#### [Data to examine]

'''

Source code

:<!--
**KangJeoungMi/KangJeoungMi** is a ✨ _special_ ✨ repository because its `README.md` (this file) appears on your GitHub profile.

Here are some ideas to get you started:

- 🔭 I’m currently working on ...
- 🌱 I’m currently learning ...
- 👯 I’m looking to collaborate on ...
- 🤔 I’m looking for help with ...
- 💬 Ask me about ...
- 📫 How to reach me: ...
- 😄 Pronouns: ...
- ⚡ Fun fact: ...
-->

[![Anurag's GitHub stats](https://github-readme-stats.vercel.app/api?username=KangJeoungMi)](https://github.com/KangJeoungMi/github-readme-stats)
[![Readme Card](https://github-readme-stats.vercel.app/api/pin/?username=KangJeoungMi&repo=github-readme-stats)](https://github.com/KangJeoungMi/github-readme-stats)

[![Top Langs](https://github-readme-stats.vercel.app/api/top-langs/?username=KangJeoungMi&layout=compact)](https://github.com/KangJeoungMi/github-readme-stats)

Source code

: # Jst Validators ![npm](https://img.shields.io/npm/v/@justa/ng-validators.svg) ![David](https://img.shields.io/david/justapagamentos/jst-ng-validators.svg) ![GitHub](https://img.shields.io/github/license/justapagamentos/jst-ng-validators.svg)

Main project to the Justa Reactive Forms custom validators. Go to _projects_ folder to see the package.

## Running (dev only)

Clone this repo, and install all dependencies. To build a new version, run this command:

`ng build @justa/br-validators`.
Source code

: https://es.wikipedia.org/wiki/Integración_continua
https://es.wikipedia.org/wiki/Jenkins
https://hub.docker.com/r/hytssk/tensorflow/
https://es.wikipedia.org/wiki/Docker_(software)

'''

Give the data again exactly, line for line.

#### [Solution]
Source code

:<!--
**KangJeoungMi/KangJeoungMi** is a ✨ _special_ ✨ repository because its `README.md` (this file) appears on your GitHub profile.

Here are some ideas to get you started:

- 🔭 I’m currently working on ...
- 🌱 I’m currently learning ...
- 👯 I’m looking to collaborate on ...
- 🤔 I’m looking for help with ...
- 💬 Ask me about ...
- 📫 How to reach me: ...
- 😄 Pronouns: ...
- ⚡ Fun fact: ...
-->

[![Anurag's GitHub stats](https://github-readme-stats.vercel.app/api?username=KangJeoungMi)](https://github.com/KangJeoungMi/github-readme-stats)
[![Readme Card](https://github-readme-stats.vercel.app/api/pin/?username=KangJeoungMi&repo=github-readme-stats)](https://github.com/KangJeoungMi/github-readme-stats)

[![Top Langs](https://github-readme-stats.vercel.app/api/top-langs/?username=KangJeoungMi&layout=compact)](https://github.com/KangJeoungMi/github-readme-stats)

Source code

: # Jst Validators ![npm](https://img.shields.io/npm/v/@justa/ng-validators.svg) ![David](https://img.shields.io/david/justapagamentos/jst-ng-validators.svg) ![GitHub](https://img.shields.io/github/license/justapagamentos/jst-ng-validators.svg)

Main project to the Justa Reactive Forms custom validators. Go to _projects_ folder to see the package.

## Running (dev only)

Clone this repo, and install all dependencies. To build a new version, run this command:

`ng build @justa/br-validators`.
Source code

: https://es.wikipedia.org/wiki/Integración_continua
https://es.wikipedia.org/wiki/Jenkins
https://hub.docker.com/r/hytssk/tensorflow/
https://es.wikipedia.org/wiki/Docker_(software)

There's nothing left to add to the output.